Ringbuffer (was Streamer Questions - how to sync)

msrobots · 2019-07-04 21:04

Well - my problem was more that when using a interrupt on falling edge of my control/data line I had to prepare the streamer (wrfast...) and keep it prepared while waiting for the interrupt.

Sadly the main program in the COG can do no HUB writes without destroying the wrfast setup needed in the interrupt.

Anyways, this is not really a issue, I was just thinking to find a way to allow access to the rest of the COG memory not needed by the ringnet driver.

But as is I can now daisy chain P2's loosing just one COG per P2 and bus-wide times 2 Pins, so a minimum of two pins and one COG per P2-node. (or 4-16-32-64 pins depending on bus wideness)

All P2s have then a shared HUB memory buffer accessible with locks and pushed around the ring, completely transparent for the P2-nodes. Get a lock read/write release lock.

The shared buffer needs to have the same size on all P2-nodes but can sit anywhere in the HUB on any node.

While the ringnet driver COG is running you have some sort of common HUB buffer between the P2-nodes, when locked transmission stalls until unlocked, so no conflicts.

That allows the use of Mailboxes across P2's. I am thinking of porting that back to the P1, can't be as fast as on the P2 using streamers but the basic concept should work there also.

Fun Times,

Mike

cgracey · 2019-07-04 22:51

Sounds neat, Mike. We should make a 4x4 P2 array board. We would need a lot more than a 2.5 amp USB charger, though.

msrobots · 2019-07-04 23:44

cgracey wrote: »

Sounds neat, Mike. We should make a 4x4 P2 array board. We would need a lot more than a 2.5 amp USB charger, though.

Yeah, since I am more a software guy I hope @Cluso99 will do a 4 prop2 board.
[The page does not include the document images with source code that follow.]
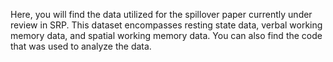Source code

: Here, you will find the data utilized for the spillover paper currently under review in SRP. This dataset encompasses resting state data, verbal working memory data, and spatial working memory data.
You can also find the code that was used to analyze the data.
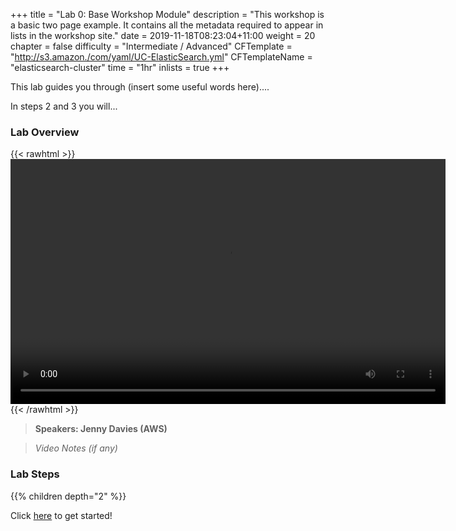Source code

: +++
title = "Lab 0: Base Workshop Module"
description = "This workshop is a basic two page example. It contains all the metadata required to appear in lists in the workshop site."
date = 2019-11-18T08:23:04+11:00
weight = 20
chapter = false
difficulty = "Intermediate / Advanced"
CFTemplate = "http://s3.amazon./com/yaml/UC-ElasticSearch.yml"
CFTemplateName = "elasticsearch-cluster"
time = "1hr"
inlists = true
+++

This lab guides you through (insert some useful words here).... 

In steps 2 and 3 you will...


### Lab Overview

{{< rawhtml >}}
<video width="696" height="392" controls>
  <source src="https://d3ezjgxqne0l2q.cloudfront.net/video/cain-test.mp4" type="video/mp4">
  Your browser doesn't support video.
</video>
{{< /rawhtml >}}

>  **Speakers: Jenny Davies (AWS)** 

>  *Video Notes (if any)*


### Lab Steps
{{% children depth="2" %}}


Click [here](./scenario/) to get started!
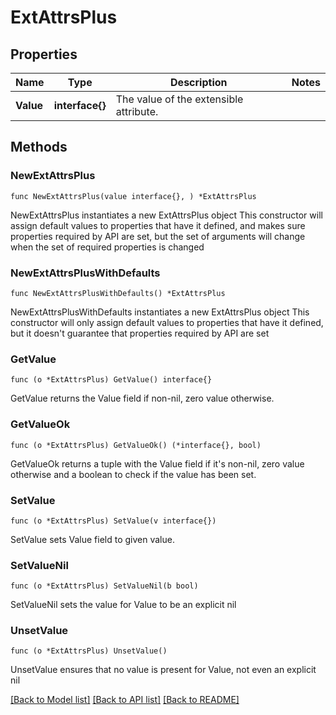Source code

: # ExtAttrsPlus

## Properties

Name | Type | Description | Notes
------------ | ------------- | ------------- | -------------
**Value** | **interface{}** | The value of the extensible attribute. | 

## Methods

### NewExtAttrsPlus

`func NewExtAttrsPlus(value interface{}, ) *ExtAttrsPlus`

NewExtAttrsPlus instantiates a new ExtAttrsPlus object
This constructor will assign default values to properties that have it defined,
and makes sure properties required by API are set, but the set of arguments
will change when the set of required properties is changed

### NewExtAttrsPlusWithDefaults

`func NewExtAttrsPlusWithDefaults() *ExtAttrsPlus`

NewExtAttrsPlusWithDefaults instantiates a new ExtAttrsPlus object
This constructor will only assign default values to properties that have it defined,
but it doesn't guarantee that properties required by API are set

### GetValue

`func (o *ExtAttrsPlus) GetValue() interface{}`

GetValue returns the Value field if non-nil, zero value otherwise.

### GetValueOk

`func (o *ExtAttrsPlus) GetValueOk() (*interface{}, bool)`

GetValueOk returns a tuple with the Value field if it's non-nil, zero value otherwise
and a boolean to check if the value has been set.

### SetValue

`func (o *ExtAttrsPlus) SetValue(v interface{})`

SetValue sets Value field to given value.


### SetValueNil

`func (o *ExtAttrsPlus) SetValueNil(b bool)`

 SetValueNil sets the value for Value to be an explicit nil

### UnsetValue
`func (o *ExtAttrsPlus) UnsetValue()`

UnsetValue ensures that no value is present for Value, not even an explicit nil

[[Back to Model list]](../README.md#documentation-for-models) [[Back to API list]](../README.md#documentation-for-api-endpoints) [[Back to README]](../README.md)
But even with normal single boards and some (twisted? with resistors?) servo cables for the ring it should run at sys clock/3,/4 or /5. Ground, two data lines. 3 wire connection, 2 times (it's a ring) so 4 pins and one COG total per P2. Minimum would be one data line each, so 2 pins per P2.

On one P2 it runs at sys clock/1, so I hope to get /5/4/3 and maybe /2 running over wires and still compensate for clock phase issues between the boards.

You really need to start selling them, I can't really test this with just having just one P2-eval.

But in theory you loose one COG each per P2 but have a common HUB for using the proven Mailbox concept, alas with the need of using a lock for read/write.

The nice thing is that the code is more or less the same for 1-2-4-8-16-32 data lines. The streamer is cool with that.

32 bits in and out might be a challenge, just having 64 pins, but might not be needed anyways.

Enjoy!

Mike

Cluso99 · 2019-07-04 23:51

You will be able to stack my boards, so that any pins you want joined can be stacked with the headers, otherwise use right angled headers to bring them out

msrobots · 2019-07-05 00:03

Cluso99 wrote: »

You will be able to stack my boards, so that any pins you want joined can be stacked with the headers, otherwise use right angled headers to bring them out

cool. I was just trying to tease you, since you are the only one who did a 4-p1 board, and I like that you do them boards small, usually.

Sadly I still do not have any P1 running CP/M. Any news there of when I can order one Ramblade, or what is needed to do so?

It would be nice to have a running P1 version of CP/M, since I will try to tackle emulation of other processors next.

Enjoy!

Mike

Cluso99 · 2019-07-05 00:51

OT - I will look to see what I am missing to build a RamBlade.

Just checked - have a board half-built (ex Prop & RAM) and have both chips so I'll PM you

msrobots · 2019-07-05 02:40

Cluso99 wrote: »

OT - I will look to see what I am missing to build a RamBlade.

Just checked - have a board half-built (ex Prop & RAM) and have both chips so I'll PM you

cool

rjo__ · 2019-07-05 03:12

I like the idea of stacking with user-defined connections:0)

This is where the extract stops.